La banca UBS ha reso noto di voler introdurre un servizio di criptovalute per i suoi clienti facoltosi. Secondo l’agenzia Bloomberg, ciò riguarderebbe solo dei clienti benestanti, e unicamente per il bitcoin e l’ether.
UBS non è nuova al mercato delle criptovalute: nel 2023 aveva sperimentato un fondo tokenizzato su Ethereum. Un anno più tardi, ha replicato l’esperimento con un fondo monetario USD Money Market Investment Fund Token (uMINT), sempre su Ethereum.
Seguendo l’esempio di UBS, le altre banche si lanciano man mano nell’ambiente crypto; in Svizzera è il caso di PostFinance nel 2023. In Francia BPCE ha lanciato un conto dedicato, tuttavia con commissioni e un abbonamento onerosi.
Quali sono le caratteristiche dell’offerta?
Il CEO della banca Svizzera, Sergio Ernotti, ha dichiarato che la prossima espansione dell’universo bancario vedrà il bitcoin e gli altri crypto-asset al centro dell’industria finanziaria.
Il piano punterebbe su un’offerta dedicata ai clienti facoltosi, incentrata su bitcoin ed ethereum, riservata per il momento ai clienti della banca, prima di aprirsi all’Asia nonché agli USA. La questione, per questa evoluzione, dipenderà dalla regolamentazione e dalla maturità dei mercati in ogni fase. Ciò resta per ora solo un progetto, a causa dei vincoli normativi. Proprio per questo motivo, la banca in passato ha evitato le offerte dirette di servizi crypto, a causa delle normative e dei rischi di compliance.
Per ora non c’è ancora nulla di ufficiale, ma un responsabile di UBS ha fornito maggiori dettagli
“Nel quadro della strategia di UBS in materia di asset digitali, seguiamo da vicino l’evoluzione della situazione ed esploriamo iniziative che rispondano ai bisogni dei nostri clienti, tengano conto delle evoluzioni normative e delle tendenze del mercato e prevedano rigorosi controlli del rischio. Siamo coscienti dell’importanza delle tecnologie a registro distribuito, come la blockchain, che sono alla base degli asset digitali.”

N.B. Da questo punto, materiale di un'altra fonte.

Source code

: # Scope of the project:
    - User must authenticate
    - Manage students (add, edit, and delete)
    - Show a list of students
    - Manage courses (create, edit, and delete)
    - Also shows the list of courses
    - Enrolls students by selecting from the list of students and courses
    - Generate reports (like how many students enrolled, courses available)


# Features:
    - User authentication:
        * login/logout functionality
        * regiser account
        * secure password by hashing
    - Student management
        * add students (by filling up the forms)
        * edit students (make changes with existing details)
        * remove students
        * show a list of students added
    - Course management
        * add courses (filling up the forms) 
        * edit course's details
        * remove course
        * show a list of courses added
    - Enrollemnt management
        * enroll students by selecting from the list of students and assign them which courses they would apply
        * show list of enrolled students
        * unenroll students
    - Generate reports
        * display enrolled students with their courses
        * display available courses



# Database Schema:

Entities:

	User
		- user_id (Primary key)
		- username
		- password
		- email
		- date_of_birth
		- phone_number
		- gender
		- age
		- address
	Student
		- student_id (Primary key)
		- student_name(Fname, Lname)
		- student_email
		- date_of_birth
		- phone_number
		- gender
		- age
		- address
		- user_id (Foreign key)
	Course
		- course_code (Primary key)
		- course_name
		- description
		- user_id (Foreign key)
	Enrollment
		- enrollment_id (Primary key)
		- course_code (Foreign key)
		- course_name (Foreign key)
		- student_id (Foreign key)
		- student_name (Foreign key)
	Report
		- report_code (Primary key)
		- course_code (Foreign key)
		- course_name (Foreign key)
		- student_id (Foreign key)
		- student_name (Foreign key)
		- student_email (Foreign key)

Un’evoluzione verso il mercato crypto legato al contesto bancario
UBS, che pesa 6,9 trilioni di dollari di asset, vuole aumentare quindi la sua presenza all’interno dell’universo crypto nei prossimi anni. In effetti, se la banca svizzera ha a lungo considerato che questo mercato fosse un segmento marginale del mercato globale degli asset digitali, il CEO ha ritenuto che la blockchain sia un mezzo per permettere di ridurre i costi e migliorare l’efficienza a livello del sistema finanziario.
Queste discussioni sono apparse importanti dal momento che i margini nel settore bancario sono in calo. L’iniziativa appare mentre Serge Ernotti lascerà il ruolo di CEO nel 2027, nel quadro dell’integrazione di Crédit Suisse, che avrà come conseguenza la soppressione di 3000 posti di lavoro. Il CEO ritiene quindi che l’adozione di nuove tecnologie sia una necessità per fare in modo che la redditività bancaria non sia più sotto pressione.
Un’iniziativa UBS che riflette la tendenza del resto del sistema bancario
Così, assistiamo a un’uscita progressiva del bitcoin e delle criptovalute dai margini del sistema finanziario, verso una democratizzazione progressiva dell’universo della blockchain. Il quadro normativo si sta chiarendo, come negli USA, il che permette alle banche di adottare una posizione più decisa sul tema. Ad esempio, la banca Standard Chatered propone il trading spot del bitcoin e dell’ether ai professionisti, mentre JPMorgan e Morgan stanley propongono dal canto loro un accesso per una clientela selezionata.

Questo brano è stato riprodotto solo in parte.